You could implement an `IsOdd`

method either by using the `!=`

operator instead of `==`

, but otherwise copy the implementation of `IsEven`

; or, alternatively, call `IsEven`

and negate the result.

This works fine in normal C# code, but in this article, the agenda is different. We're investigating how programming with the previous article's `IChurchBoolean`

API would look. The above built-in options use Boolean language primitives, so that's not really instructive.

### Boolean conversions #

It's easy to convert between Church-encoded Boolean values and built-in Boolean values. For reasons I'll explain shortly, I still don't think that's instructive in this particular context, but for good measure I'll cover how to do it.

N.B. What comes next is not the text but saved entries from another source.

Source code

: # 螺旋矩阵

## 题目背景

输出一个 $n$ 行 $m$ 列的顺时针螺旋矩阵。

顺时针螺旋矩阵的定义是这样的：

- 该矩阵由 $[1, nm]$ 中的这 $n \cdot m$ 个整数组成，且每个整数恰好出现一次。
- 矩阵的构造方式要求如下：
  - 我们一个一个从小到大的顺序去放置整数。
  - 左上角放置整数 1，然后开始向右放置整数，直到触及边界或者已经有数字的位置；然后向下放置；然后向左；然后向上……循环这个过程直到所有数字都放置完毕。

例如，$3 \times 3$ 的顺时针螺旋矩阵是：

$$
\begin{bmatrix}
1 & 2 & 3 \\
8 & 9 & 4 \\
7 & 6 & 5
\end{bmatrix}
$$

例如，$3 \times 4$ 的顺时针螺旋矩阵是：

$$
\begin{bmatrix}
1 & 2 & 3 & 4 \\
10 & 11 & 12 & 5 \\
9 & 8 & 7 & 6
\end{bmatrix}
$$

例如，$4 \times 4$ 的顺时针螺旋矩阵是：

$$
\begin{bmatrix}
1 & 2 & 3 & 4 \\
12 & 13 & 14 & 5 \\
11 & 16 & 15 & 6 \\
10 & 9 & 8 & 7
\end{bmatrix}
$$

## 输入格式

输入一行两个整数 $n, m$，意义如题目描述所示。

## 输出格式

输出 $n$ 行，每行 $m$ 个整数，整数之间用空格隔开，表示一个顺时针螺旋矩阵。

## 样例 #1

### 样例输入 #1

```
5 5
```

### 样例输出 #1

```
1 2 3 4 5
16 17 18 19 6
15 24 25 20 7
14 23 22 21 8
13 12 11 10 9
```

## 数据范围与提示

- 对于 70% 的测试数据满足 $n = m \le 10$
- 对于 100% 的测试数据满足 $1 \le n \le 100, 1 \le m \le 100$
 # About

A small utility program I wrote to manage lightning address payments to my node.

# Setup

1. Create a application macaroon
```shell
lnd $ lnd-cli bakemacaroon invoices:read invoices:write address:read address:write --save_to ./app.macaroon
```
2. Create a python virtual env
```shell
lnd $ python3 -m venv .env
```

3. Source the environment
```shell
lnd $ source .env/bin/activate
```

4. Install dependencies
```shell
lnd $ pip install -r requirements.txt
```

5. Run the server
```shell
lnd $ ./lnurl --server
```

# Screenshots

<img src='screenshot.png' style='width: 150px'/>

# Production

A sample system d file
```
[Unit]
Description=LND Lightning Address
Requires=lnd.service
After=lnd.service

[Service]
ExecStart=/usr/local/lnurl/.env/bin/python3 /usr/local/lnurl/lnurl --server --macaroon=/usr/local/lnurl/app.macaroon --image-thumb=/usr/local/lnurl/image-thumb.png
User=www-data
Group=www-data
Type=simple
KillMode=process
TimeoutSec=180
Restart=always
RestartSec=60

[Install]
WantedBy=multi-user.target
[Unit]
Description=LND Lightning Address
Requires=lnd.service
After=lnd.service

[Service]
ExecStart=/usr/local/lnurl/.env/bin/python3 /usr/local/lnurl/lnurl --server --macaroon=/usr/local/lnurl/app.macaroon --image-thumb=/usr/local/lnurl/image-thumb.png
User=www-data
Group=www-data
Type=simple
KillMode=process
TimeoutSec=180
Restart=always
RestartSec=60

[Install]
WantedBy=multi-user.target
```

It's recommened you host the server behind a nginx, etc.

A method like the above `IsEven`

returns `bool`

. If you, instead, want an `IChurchBoolean`

, you can use this simple conversion method:

public static IChurchBoolean ToChurchBoolean(this bool b) { if (b) return new ChurchTrue(); else return new ChurchFalse(); }

Alternatively, you can also use the ternary operator, but an ugly cast is necessary to make the C# compiler happy:

public static IChurchBoolean ToChurchBoolean(this bool b) { return b ? (IChurchBoolean)new ChurchTrue() : new ChurchFalse(); }

Regardless of which implementation you choose, you'd be able to interact with the result as an `IChurchBoolean`

values, as this small interactive session demonstrates:

> 42.IsEven().ToChurchBoolean().Match("Even", "Odd") "Even" > 1337.IsEven().ToChurchBoolean().Match("Even", "Odd") "Odd"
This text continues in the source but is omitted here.